Records to process:
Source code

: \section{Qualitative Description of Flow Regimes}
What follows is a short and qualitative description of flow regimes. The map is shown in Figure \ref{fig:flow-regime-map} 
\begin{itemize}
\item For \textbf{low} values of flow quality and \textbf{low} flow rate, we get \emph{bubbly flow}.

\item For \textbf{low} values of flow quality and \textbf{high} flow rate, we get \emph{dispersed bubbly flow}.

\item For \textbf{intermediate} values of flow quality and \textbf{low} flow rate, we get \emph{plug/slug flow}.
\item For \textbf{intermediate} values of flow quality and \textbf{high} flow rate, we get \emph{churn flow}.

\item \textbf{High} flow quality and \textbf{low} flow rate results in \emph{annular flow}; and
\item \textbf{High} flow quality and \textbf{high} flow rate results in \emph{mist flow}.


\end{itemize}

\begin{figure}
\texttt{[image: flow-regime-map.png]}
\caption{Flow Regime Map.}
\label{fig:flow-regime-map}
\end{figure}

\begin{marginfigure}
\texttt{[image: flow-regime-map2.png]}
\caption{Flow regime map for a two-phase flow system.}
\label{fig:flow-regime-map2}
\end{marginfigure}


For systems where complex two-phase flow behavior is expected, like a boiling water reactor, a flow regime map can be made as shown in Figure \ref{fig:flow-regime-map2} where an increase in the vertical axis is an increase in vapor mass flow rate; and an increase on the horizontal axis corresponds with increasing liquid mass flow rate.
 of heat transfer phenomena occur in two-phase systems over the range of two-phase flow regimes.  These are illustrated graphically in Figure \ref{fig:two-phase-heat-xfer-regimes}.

How to complete this task: Set down the records again, exactly.

Output below:
Source code

: \section{Qualitative Description of Flow Regimes}
What follows is a short and qualitative description of flow regimes. The map is shown in Figure \ref{fig:flow-regime-map} 
\begin{itemize}
\item For \textbf{low} values of flow quality and \textbf{low} flow rate, we get \emph{bubbly flow}.

\item For \textbf{low} values of flow quality and \textbf{high} flow rate, we get \emph{dispersed bubbly flow}.

\item For \textbf{intermediate} values of flow quality and \textbf{low} flow rate, we get \emph{plug/slug flow}.
\item For \textbf{intermediate} values of flow quality and \textbf{high} flow rate, we get \emph{churn flow}.

\item \textbf{High} flow quality and \textbf{low} flow rate results in \emph{annular flow}; and
\item \textbf{High} flow quality and \textbf{high} flow rate results in \emph{mist flow}.


\end{itemize}

\begin{figure}
\texttt{[image: flow-regime-map.png]}
\caption{Flow Regime Map.}
\label{fig:flow-regime-map}
\end{figure}

\begin{marginfigure}
\texttt{[image: flow-regime-map2.png]}
\caption{Flow regime map for a two-phase flow system.}
\label{fig:flow-regime-map2}
\end{marginfigure}


For systems where complex two-phase flow behavior is expected, like a boiling water reactor, a flow regime map can be made as shown in Figure \ref{fig:flow-regime-map2} where an increase in the vertical axis is an increase in vapor mass flow rate; and an increase on the horizontal axis corresponds with increasing liquid mass flow rate.
 of heat transfer phenomena occur in two-phase systems over the range of two-phase flow regimes.  These are illustrated graphically in Figure \ref{fig:two-phase-heat-xfer-regimes}.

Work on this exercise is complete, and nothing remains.